Trustee Dennis MacNeil said he is aware of hospitalizations and personally knows people who “are very, very, very ill as a result of this outbreak.”
“I think the more we can protect our kids and protect our community by masking the better,” he said. “I think when we started looking at how incredibly dangerous this virus actually is, and the effect that it has on people, I don't think we take anything lightly.”
MacNeil made the motion to have students in all grades across the school division wear masks while riding the bus citing the outbreak in Athabasca as proof the outbreak could happen anywhere.

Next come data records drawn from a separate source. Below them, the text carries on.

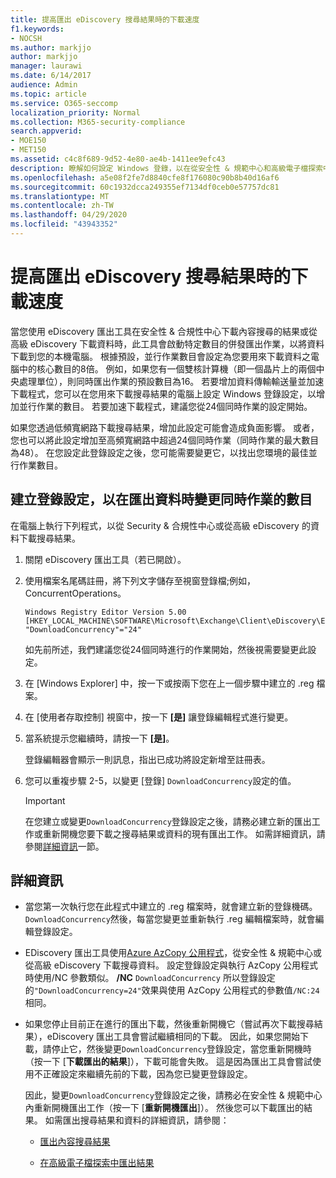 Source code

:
 ```yaml
---
title: 提高匯出 eDiscovery 搜尋結果時的下載速度
f1.keywords:
- NOCSH
ms.author: markjjo
author: markjjo
manager: laurawi
ms.date: 6/14/2017
audience: Admin
ms.topic: article
ms.service: O365-seccomp
localization_priority: Normal
ms.collection: M365-security-compliance
search.appverid:
- MOE150
- MET150
ms.assetid: c4c8f689-9d52-4e80-ae4b-1411ee9efc43
description: 瞭解如何設定 Windows 登錄，以在從安全性 & 規範中心和高級電子檔探索中下載搜尋結果和搜尋資料時，增加資料輸送量。
ms.openlocfilehash: a5e08f2fe7d8840cfe8f176080c90b8b40d16af6
ms.sourcegitcommit: 60c1932dcca249355ef7134df0ceb0e57757dc81
ms.translationtype: MT
ms.contentlocale: zh-TW
ms.lasthandoff: 04/29/2020
ms.locfileid: "43943352"
---
```

# <a name="increase-the-download-speed-when-exporting-ediscovery-search-results"></a>提高匯出 eDiscovery 搜尋結果時的下載速度

當您使用 eDiscovery 匯出工具在安全性 & 合規性中心下載內容搜尋的結果或從高級 eDiscovery 下載資料時，此工具會啟動特定數目的併發匯出作業，以將資料下載到您的本機電腦。 根據預設，並行作業數目會設定為您要用來下載資料之電腦中的核心數目的8倍。 例如，如果您有一個雙核計算機（即一個晶片上的兩個中央處理單位），則同時匯出作業的預設數目為16。 若要增加資料傳輸輸送量並加速下載程式，您可以在您用來下載搜尋結果的電腦上設定 Windows 登錄設定，以增加並行作業的數目。 若要加速下載程式，建議您從24個同時作業的設定開始。
  
如果您透過低頻寬網路下載搜尋結果，增加此設定可能會造成負面影響。 或者，您也可以將此設定增加至高頻寬網路中超過24個同時作業（同時作業的最大數目為48）。 在您設定此登錄設定之後，您可能需要變更它，以找出您環境的最佳並行作業數目。
  
## <a name="create-a-registry-setting-to-change-the-number-of-concurrent-operations-when-exporting-data"></a>建立登錄設定，以在匯出資料時變更同時作業的數目

在電腦上執行下列程式，以從 Security & 合規性中心或從高級 eDiscovery 的資料下載搜尋結果。
  
1. 關閉 eDiscovery 匯出工具（若已開啟）。 
    
2. 使用檔案名尾碼註冊，將下列文字儲存至視窗登錄檔;例如，ConcurrentOperations。 
    
    ```text
    Windows Registry Editor Version 5.00
    [HKEY_LOCAL_MACHINE\SOFTWARE\Microsoft\Exchange\Client\eDiscovery\ExportTool]
    "DownloadConcurrency"="24"
    ```

    如先前所述，我們建議您從24個同時進行的作業開始，然後視需要變更此設定。
    
3. 在 [Windows Explorer] 中，按一下或按兩下您在上一個步驟中建立的 .reg 檔案。
    
4. 在 [使用者存取控制] 視窗中，按一下 **[是]** 讓登錄編輯程式進行變更。 
    
5. 當系統提示您繼續時，請按一下 **[是]**。
    
    登錄編輯器會顯示一則訊息，指出已成功將設定新增至註冊表。
    
6. 您可以重複步驟 2-5，以變更 [登錄] `DownloadConcurrency`設定的值。 
    
    > [!IMPORTANT]
    > 在您建立或變更`DownloadConcurrency`登錄設定之後，請務必建立新的匯出工作或重新開機您要下載之搜尋結果或資料的現有匯出工作。 如需詳細資訊，請參閱[詳細資訊](#more-information)一節。 
  
## <a name="more-information"></a>詳細資訊

- 當您第一次執行您在此程式中建立的 .reg 檔案時，就會建立新的登錄機碼。 `DownloadConcurrency`然後，每當您變更並重新執行 .reg 編輯檔案時，就會編輯登錄設定。 
    
- EDiscovery 匯出工具使用[Azure AzCopy 公用程式](https://go.microsoft.com/fwlink/?linkid=849949)，從安全性 & 規範中心或從高級 eDiscovery 下載搜尋資料。 設定登錄設定與執行 AzCopy 公用程式時使用/NC 參數類似。 **/NC** `DownloadConcurrency` 所以登錄設定的`"DownloadConcurrency=24"`效果與使用 AzCopy 公用程式的參數值`/NC:24`相同。 
    
- 如果您停止目前正在進行的匯出下載，然後重新開機它（嘗試再次下載搜尋結果），eDiscovery 匯出工具會嘗試繼續相同的下載。 因此，如果您開始下載，請停止它，然後變更`DownloadConcurrency`登錄設定，當您重新開機時（按一下 [**下載匯出的結果**]），下載可能會失敗。 這是因為匯出工具會嘗試使用不正確設定來繼續先前的下載，因為您已變更登錄設定。
    
    因此，變更`DownloadConcurrency`登錄設定之後，請務必在安全性 & 規範中心內重新開機匯出工作（按一下 [**重新開機匯出**]）。 然後您可以下載匯出的結果。 如需匯出搜尋結果和資料的詳細資訊，請參閱：
    
  - [匯出內容搜尋結果](export-search-results.md)
    
  - [在高級電子檔探索中匯出結果](export-results-in-advanced-ediscovery.md)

“I think what's good for one child is good for all students and I think we need to err on the side of caution. So, I would like to make a motion that we make it mandatory for all children to wear masks from the moment they get on the bus until the moment they get off.”
For Powell, the experience of the town in this scenario reinforced a lot of the things she has been saying since last spring, which is that doctors, scientists and health professionals are the ones we should be listening to for their actual expertise, including Alberta Health Services. Once a believer that regional restrictions may be a better fit than blanket restrictions across the whole province, but this experience has made her reconsider.
Kenney may have been trying to make a point and really did misspeak, but that means very little to Powell at this point.
“I don't care if Kenney made a mistake or not, it's a small story. The bigger story is the pandemic itself, what are they doing, are these rules working?” she asked. “And if you look at the way this government treated the pandemic for the first eight, nine months, it wasn't until they got lambasted over the Christmas travel and losing Christmas altogether that the tone changed,” she said.